A common misconception about the page title is that it’s unimportant because it’s merely displayed in your browser window’s title area but not on the page itself. Hence, the preference to template it rather than making it dynamic.

Some even went to the extent of making it cartoonishly dynamic by manipulating the title tag with JavaScript to do irritating ASCII animations! This will irritate most users to no end, so please, stay clear of doing so!

From a visitor’s point of view, the page title is virtually invisible. However, for search engines, the title tag is all important. It should concisely describe the page that’s being returned as a search query result. Here are some examples:

  • Super Duper Company Pte Ltd Web Site (across the entire site): Templating, a very bad way to use titles
  • Super Duper Company Pte Ltd. The best company which only sells super, duper stuff like super duper cars, super duper trucks, super duper whatever, all the super duper stuff you want!: Title spamming, definitely a bad way to use titles. Furthermore, search engines only index on average the first 64 characters of the title anyway.
  • Super Duper Company – Description of Current Page: This is one of the more popular title formats. Clear, descriptive, concise… However, there’s a better way to structure a title.
  • Description of Current Page – Super Duper Company: In my opinion, this is the best title structure a web site can use. The page description should appear before the company name because that is what a search result will show first. In addition, the title should focus more on the current content rather than the overall description of the web site.
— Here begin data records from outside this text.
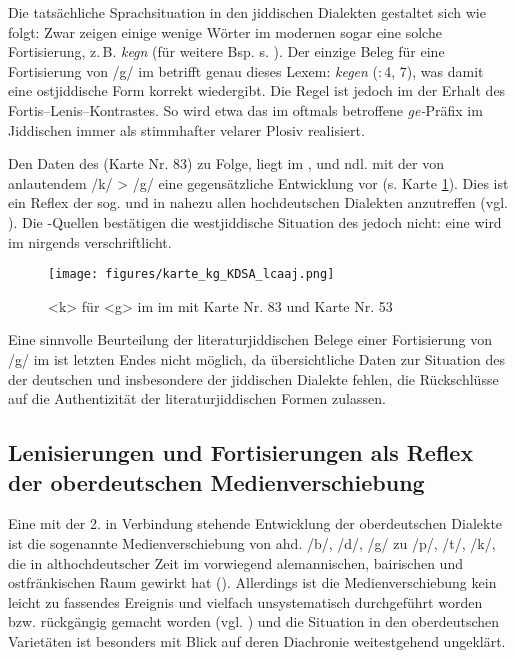 		
Die tatsächliche Sprachsituation in den jiddischen Dialekten gestaltet sich wie folgt: Zwar zeigen einige wenige Wörter im modernen  sogar eine solche Fortisierung, z.\,B.  \textit{kegn}  (für weitere Bsp. s. \cite[373]{Bin-Nun1973}). Der einzige Beleg für eine Fortisierung von /g/ im  betrifft genau dieses Lexem: \textit{kegen}  (:\,4, 7), was damit eine ostjiddische Form korrekt wiedergibt. Die Regel ist jedoch im  der Erhalt des Fortis–Lenis–Kontrastes.  So wird etwa das im  oftmals betroffene \textit{ge-}Präfix im Jiddischen immer als stimmhafter velarer Plosiv realisiert.  

Den Daten des  (Karte Nr. 83) zu Folge, liegt im ,  und ndl.  mit der  von anlautendem /k/ > /g/ eine gegensätzliche Entwicklung vor (s. Karte \ref{kartekgkdsalcaaj}). Dies ist ein Reflex der sog.  und in nahezu allen hochdeutschen Dialekten anzutreffen (vgl. \cite[332]{Schirmunski1962}). Die -Quellen bestätigen die westjiddische Situation des  jedoch nicht: eine  wird im  nirgends verschriftlicht.\\
		
		
		  \begin{figure}[h!]
		\centering
\texttt{[image: figures/karte\_kg\_KDSA\_lcaaj.png]}
		\caption{\label{kartekgkdsalcaaj} <k> für <g> im   im  mit  Karte Nr. 83 und  Karte Nr. 53}
		\end{figure}
\FloatBarrier


Eine sinnvolle Beurteilung der literaturjiddischen Belege einer Fortisierung von /g/ im  ist letzten Endes nicht möglich, da übersichtliche Daten zur Situation des  der deutschen und insbesondere der jiddischen Dialekte fehlen, die Rückschlüsse auf die Authentizität der literaturjiddischen Formen zulassen.\\
 
   \subsection{Lenisierungen und Fortisierungen als Reflex der oberdeutschen Medienverschiebung}
  Eine mit der 2.  in Verbindung stehende Entwicklung der oberdeutschen Dialekte ist die sogenannte Medienverschiebung von ahd. /b/, /d/, /g/ zu /p/, /t/, /k/, die in althochdeutscher Zeit im vorwiegend alemannischen, bairischen und ostfränkischen Raum gewirkt hat (\cite[131–133]{Szczepaniak2007}). Allerdings ist die Medienverschiebung kein leicht zu fassendes Ereignis und vielfach unsystematisch durchgeführt worden bzw. rückgängig gemacht worden (vgl. \cite[131–133]{Szczepaniak2007}) und die Situation in den oberdeutschen Varietäten ist besonders mit Blick auf deren Diachronie weitestgehend ungeklärt.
Mistake 10: Using Popups for Important Pages

This is yet another scientifically proven web irritation that is used for all the wrong reasons. The common reasoning used by incompetent web designers is that popups shift the focus temporarily from the main content to the popup’s.

What this group of designers fail to see is that after years of being plagued by popups, even the most inexperienced web surfer developed a habit of automatically closing popups (especially unrequested ones) or enabling popup blocking features in their browsers. Hell, most modern browsers already enabled this option by default.

To make matters worse, a lot of corporate websites use popups to announce important news. Sadly, this information is unlikely to reach the targetted recepients, either through the “close all popups by reflex syndrome” or through popup blocking browser features/software.

Footnotes

I hope that you obtained some useful hints and tips on designing a more structurally sound web site from what I’ve written. The purpose of this article is not to preach. Hell, I’ve made almost all of the mistakes I’ve mentioned above (the only exception is mistake #1, probably because I can’t develop anything useful in Flash, let alone an entire web site).

I appreciate any comments and/or feedback. You may do so by using the comment form below, or if you prefer, you can send me private feedback via this contact form. I will strive to respond in a timely manner.

Please Digg this article if you enjoy it.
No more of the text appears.